This skill has two roles:

Coordinator: any agent at any depth that is not already the UI worker, decides whether visible UI control is needed, delegates one bounded UI task to a worker when delegation is available, and reports a tool/policy blocker only when delegation is genuinely unavailable.
UI worker: the already-delegated agent that takes screenshots, inspects pixels, and runs scripts/ui_control.py directly.

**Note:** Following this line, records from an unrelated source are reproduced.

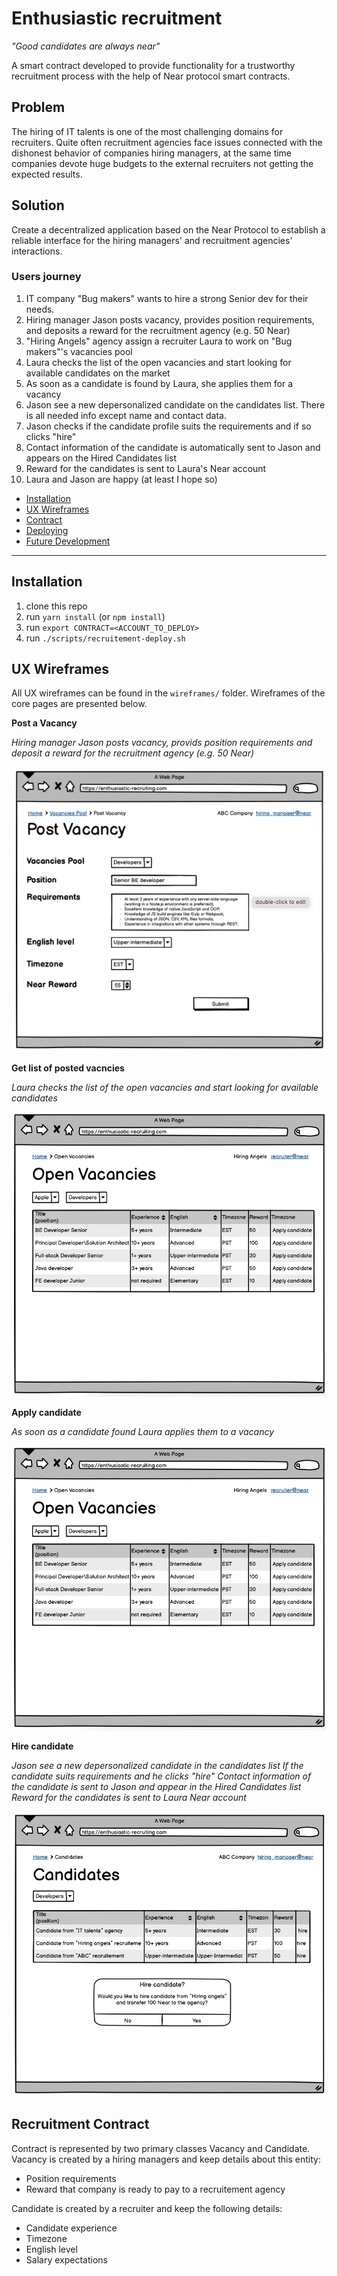 # Enthusiastic recruitment
_"Good candidates are always near"_

A smart contract developed to provide functionality for a trustworthy recruitment process with the help of Near protocol smart contracts. 

## Problem

The hiring of IT talents is one of the most challenging domains for recruiters. Quite often recruitment agencies face issues connected with the dishonest behavior of companies hiring managers, at the same time companies devote huge budgets to the external recruiters not getting the expected results.

## Solution
Create a decentralized application based on the Near Protocol to establish a reliable interface for the hiring managers' and recruitment agencies' interactions.

### Users journey

1. IT company "Bug makers" wants to hire a strong Senior dev for their needs.
2. Hiring manager Jason posts vacancy, provides position requirements, and deposits a reward for the recruitment agency (e.g. 50 Near)
3. "Hiring Angels" agency assign a recruiter Laura to work on "Bug makers"'s vacancies pool
4. Laura checks the list of the open vacancies and start looking for available candidates on the market
5. As soon as a candidate is found by Laura, she applies them for a vacancy
6. Jason see a new depersonalized candidate on the candidates list. There is all needed info except name and contact data.
7. Jason checks if the candidate profile suits the requirements and if so clicks "hire"
8. Contact information of the candidate is automatically sent to Jason and appears on the Hired Candidates list
9. Reward for the candidates is sent to Laura's Near account
10. Laura and Jason are happy (at least I hope so)


- [Installation](#installation)
- [UX Wireframes](#ux-wireframes)
- [Contract](#contract)
- [Deploying](#deploying)
- [Future Development](#future-development)

---

## Installation

1. clone this repo
2. run `yarn install` (or `npm install`)
3. run `export CONTRACT=<ACCOUNT_TO_DEPLOY>`
4. run `./scripts/recruitement-deploy.sh` 

## UX Wireframes

All UX wireframes can be found in the `wireframes/` folder. 
Wireframes of the core pages are presented below.
 
**Post a Vacancy**

_Hiring manager Jason posts vacancy, provids position requirements and deposit a reward for the recruitment agency (e.g. 50 Near)_

![post-vacancy](wireframes/1.PostVacancy[hiring_manager_view].png)

**Get list of posted vacncies**

_Laura checks the list of the open vacancies and start looking for available candidates_

![get-vacancies-list](wireframes/3.OpenVacancies[recruiter_view].png)

**Apply candidate**

_As soon as a candidate found Laura applies them to a vacancy_

![apply-candidate](wireframes/3.OpenVacancies[recruiter_view].png)

**Hire candidate**

_Jason see a new depersonalized candidate in the candidates list_
_If the candidate suits requirements and he clicks "hire"_
_Contact information of the candidate is sent to Jason and appear in the Hired Candidates list_
_Reward for the candidates is sent to Laura Near account_

![hire-candidate](wireframes/6.HireCandidatePopup[hiring_manager_view].png)

## Recruitment Contract

Contract is represented by two primary classes Vacancy and Candidate. 
Vacancy is created by a hiring managers and keep details about this entity:
- Position requirements
- Reward that company is ready to pay to a recruitement agency

Candidate is created by a recruiter and keep the following details:
- Candidate experience
- Timezone
- English level
- Salary expectations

Mandatory delegation gate: for any live Windows UI-control task, first decide your role from the prompt you were given. If you were not explicitly spawned as the UI worker/screen-control worker for this UI task, you are the coordinator even if you are already a subagent of a larger task. Do not take screenshots, view screenshots, call scripts/ui_control.py, or inspect live screen images yourself. Delegate exactly one dedicated UI worker. When spawn_agent or an equivalent delegation tool is available, the active use of this skill is the authorization to create the worker; do not ask the user to send a magic word, passphrase, or extra confirmation. Only skip delegation when you are already the UI worker or when you are debugging/editing this skill itself.

Never allow recursive UI-worker delegation. Ordinary task agents can be nested two or three levels deep and still create one dedicated UI worker for their own visible-UI phase. The leaf UI worker itself must not spawn, delegate to, message, or wait on any additional agent. Do the UI work locally with the bundled script and return a concise text report.

Global UI lock: all live UI workers share one lock file through scripts/ui_control.py. A UI worker must acquire the lock at the start of its UI phase, pass the returned --lock-token to every screenshot/window/mouse/keyboard/clipboard command, and release the lock before returning. If another worker already holds the lock, wait for it or return partial with the busy-lock details. This prevents parallel agents from fighting over the mouse, keyboard, foreground window, or clipboard.

Locale-sensitive text entry: before searching for a named UI target such as WeChat File Transfer Assistant, first inspect the app language/visible labels while holding the UI lock. If the UI is Chinese, pass the Chinese label as ASCII Unicode escapes to type ... --decode-unicode-escapes --method paste or clipboard set ... --decode-unicode-escapes, for example \u6587\u4ef6\u4f20\u8f93\u52a9\u624b; do not type raw Chinese through nested prompts, shell arguments, or command files. If the UI is English, use the English label or an ASCII-safe alias such as filehelper. If the language cannot be determined, prefer Unicode-escape input through the script over raw non-ASCII text and verify the resulting target before acting.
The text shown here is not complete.